Phosphorylcholine (PC) is an oxidation-specific epitope present on oxidized LDL and apoptotic cells, as well as the capsular polysaccharide of Streptococcus pneumoniae. PC is bound by naturally occurring IgM antibodies and low levels of anti-PC IgM are a risk factor for atherosclerosis. Active immunization of atherosclerosis-prone mice with oxidized LDL, S. pneumoniae or PC conjugated to keyhole lympet hemocyanin (PC-KLH) induces high titers of anti-PC Abs and protects from atherosclerosis. However, it is unknown if existing vaccine preparations can be exploited as preventive vaccine in atherosclerosis. Our aim was to evaluate the potential atheroprotective effect of Prevenar®, a clinical-grade pneumococcal vaccine.

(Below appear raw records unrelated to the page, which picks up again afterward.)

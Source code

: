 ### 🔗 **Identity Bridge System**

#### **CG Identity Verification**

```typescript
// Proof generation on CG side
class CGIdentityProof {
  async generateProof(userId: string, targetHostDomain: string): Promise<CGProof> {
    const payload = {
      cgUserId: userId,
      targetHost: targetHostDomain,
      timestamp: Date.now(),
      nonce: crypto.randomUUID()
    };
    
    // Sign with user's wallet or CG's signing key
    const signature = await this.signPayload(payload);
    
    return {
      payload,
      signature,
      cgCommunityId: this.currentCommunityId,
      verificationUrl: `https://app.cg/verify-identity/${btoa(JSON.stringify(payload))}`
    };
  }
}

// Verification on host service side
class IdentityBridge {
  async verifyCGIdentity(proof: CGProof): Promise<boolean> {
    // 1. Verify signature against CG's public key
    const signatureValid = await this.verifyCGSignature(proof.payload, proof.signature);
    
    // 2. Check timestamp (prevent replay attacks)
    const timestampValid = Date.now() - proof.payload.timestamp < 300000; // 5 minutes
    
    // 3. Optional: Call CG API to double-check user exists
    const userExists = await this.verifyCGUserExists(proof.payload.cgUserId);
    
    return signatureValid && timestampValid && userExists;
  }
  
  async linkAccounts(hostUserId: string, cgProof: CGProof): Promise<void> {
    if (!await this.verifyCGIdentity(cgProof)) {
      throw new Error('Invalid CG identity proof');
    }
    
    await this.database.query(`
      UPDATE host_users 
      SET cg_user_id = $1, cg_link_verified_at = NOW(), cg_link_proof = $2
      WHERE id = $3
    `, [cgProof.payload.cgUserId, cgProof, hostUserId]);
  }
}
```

Male apolipoprotein E-/-,mice (n=10 per group) were injected subcutaneously with 50μl Prevenar® (diluted 1:10 in PBS) at 8 and 12 weeks of age. PC-KLH and PBS were used as positive and negative controls, respectively. Mice were fed regular chow for the entire study. Serum anti-PC Abs were analyzed at baseline and 15 days after the second injection. After 20 weeks serum lipid levels were measured and atherosclerotic lesion size was quantified in the aortic root.

Both vaccination with Prevenar® and PC-KLH induced high titers of anti-PC IgM and IgG Abs and resulted in reduced atherosclerosis compared to PBS injected mice (figure) despite similar serum cholesterol levels.

The amount of residual PC in Prevenar® is sufficient to elicit atheroprotective anti-PC responses in apoE-/- mice. Since Prevenar® is already used in humans, its potential to prevent atherosclerosis and/or slow down atherosclerosis progression could readily be tested in clinical trials.